INPUT FOR THIS TASK:
= = = =

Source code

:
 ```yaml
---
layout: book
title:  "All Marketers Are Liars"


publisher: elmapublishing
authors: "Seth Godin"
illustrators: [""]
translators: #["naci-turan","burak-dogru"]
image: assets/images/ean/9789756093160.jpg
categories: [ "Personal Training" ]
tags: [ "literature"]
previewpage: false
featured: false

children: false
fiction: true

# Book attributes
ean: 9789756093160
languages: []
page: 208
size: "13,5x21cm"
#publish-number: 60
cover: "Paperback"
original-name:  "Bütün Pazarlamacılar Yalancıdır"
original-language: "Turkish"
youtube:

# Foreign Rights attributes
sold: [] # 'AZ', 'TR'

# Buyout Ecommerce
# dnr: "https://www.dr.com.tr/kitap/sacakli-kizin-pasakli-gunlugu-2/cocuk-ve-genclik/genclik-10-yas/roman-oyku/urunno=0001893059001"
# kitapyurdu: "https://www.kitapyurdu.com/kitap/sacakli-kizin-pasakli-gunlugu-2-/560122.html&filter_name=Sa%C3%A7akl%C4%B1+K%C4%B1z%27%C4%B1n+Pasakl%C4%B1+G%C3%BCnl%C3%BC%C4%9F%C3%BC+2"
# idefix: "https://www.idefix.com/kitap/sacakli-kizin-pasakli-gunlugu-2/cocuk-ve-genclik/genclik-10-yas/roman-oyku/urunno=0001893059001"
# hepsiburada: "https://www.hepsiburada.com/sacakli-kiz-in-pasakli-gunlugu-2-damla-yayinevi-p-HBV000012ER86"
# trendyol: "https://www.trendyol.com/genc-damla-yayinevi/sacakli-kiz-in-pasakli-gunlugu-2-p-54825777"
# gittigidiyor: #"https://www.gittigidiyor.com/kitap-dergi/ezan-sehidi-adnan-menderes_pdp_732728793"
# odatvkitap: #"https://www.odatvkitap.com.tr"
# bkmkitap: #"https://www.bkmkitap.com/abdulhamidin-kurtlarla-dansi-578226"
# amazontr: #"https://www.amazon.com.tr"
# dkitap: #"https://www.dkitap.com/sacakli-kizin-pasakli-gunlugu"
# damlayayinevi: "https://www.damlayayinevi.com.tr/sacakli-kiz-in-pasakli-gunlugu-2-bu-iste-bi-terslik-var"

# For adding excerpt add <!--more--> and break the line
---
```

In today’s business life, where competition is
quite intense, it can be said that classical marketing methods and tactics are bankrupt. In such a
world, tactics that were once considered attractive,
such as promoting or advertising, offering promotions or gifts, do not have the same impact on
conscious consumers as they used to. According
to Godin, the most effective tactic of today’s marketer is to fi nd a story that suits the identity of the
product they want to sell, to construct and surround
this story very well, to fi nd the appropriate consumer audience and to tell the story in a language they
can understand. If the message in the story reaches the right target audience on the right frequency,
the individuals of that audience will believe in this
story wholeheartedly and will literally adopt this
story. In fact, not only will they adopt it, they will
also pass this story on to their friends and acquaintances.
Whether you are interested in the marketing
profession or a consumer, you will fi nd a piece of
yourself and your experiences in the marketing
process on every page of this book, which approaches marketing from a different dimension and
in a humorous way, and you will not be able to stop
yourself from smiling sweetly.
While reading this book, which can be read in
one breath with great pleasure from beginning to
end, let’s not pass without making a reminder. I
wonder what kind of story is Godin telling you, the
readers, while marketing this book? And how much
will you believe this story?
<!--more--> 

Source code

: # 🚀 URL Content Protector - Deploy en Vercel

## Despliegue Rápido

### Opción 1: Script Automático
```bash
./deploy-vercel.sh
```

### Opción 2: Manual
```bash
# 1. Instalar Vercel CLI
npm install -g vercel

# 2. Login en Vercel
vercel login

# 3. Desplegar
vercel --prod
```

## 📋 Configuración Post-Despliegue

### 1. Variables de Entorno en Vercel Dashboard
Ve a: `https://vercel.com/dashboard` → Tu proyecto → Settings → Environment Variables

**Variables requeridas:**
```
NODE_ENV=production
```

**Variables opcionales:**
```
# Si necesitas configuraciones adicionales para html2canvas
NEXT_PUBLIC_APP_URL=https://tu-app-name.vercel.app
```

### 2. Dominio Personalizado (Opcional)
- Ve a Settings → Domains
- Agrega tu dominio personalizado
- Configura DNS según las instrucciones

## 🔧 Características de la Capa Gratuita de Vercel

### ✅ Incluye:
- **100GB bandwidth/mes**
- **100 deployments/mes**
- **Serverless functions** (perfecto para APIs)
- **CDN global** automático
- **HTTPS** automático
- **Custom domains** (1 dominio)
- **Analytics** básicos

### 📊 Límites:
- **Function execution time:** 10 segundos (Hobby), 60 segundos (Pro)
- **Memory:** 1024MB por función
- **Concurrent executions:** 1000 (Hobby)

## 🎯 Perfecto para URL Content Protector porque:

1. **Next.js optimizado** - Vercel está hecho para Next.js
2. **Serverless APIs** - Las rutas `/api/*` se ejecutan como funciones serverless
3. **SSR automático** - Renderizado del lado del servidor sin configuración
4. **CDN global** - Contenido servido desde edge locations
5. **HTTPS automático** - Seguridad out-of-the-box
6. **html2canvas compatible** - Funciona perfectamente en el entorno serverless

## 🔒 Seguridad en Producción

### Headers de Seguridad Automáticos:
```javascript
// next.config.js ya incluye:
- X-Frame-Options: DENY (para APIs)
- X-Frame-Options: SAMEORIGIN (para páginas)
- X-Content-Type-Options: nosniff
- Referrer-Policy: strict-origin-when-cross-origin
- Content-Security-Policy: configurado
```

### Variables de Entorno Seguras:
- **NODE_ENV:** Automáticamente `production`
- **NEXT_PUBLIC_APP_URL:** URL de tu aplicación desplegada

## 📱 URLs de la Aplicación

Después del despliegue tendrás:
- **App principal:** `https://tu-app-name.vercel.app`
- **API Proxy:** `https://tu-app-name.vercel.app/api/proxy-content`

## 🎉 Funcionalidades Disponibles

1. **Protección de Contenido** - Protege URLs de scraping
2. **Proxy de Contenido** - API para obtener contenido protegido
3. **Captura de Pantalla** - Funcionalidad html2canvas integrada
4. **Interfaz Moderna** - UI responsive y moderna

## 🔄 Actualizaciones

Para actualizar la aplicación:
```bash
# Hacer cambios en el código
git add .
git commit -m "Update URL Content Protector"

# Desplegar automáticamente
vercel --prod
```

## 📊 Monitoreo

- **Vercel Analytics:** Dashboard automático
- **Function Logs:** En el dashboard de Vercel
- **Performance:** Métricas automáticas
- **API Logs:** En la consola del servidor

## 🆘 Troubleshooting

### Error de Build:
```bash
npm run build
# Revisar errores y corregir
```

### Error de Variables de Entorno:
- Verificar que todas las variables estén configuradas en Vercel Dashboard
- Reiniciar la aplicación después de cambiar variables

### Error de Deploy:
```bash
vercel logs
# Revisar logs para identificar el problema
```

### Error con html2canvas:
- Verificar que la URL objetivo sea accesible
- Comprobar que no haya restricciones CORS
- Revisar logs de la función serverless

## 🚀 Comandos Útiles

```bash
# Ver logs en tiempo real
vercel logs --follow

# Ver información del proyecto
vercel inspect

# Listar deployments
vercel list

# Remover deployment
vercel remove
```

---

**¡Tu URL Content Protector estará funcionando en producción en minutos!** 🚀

= = = =

INSTRUCTIONS TO FOLLOW:
Report every line above that has the string "proyecto" in it.

ANSWER SECTION:
Ve a: `https://vercel.com/dashboard` → Tu proyecto → Settings → Environment Variables
# Ver información del proyecto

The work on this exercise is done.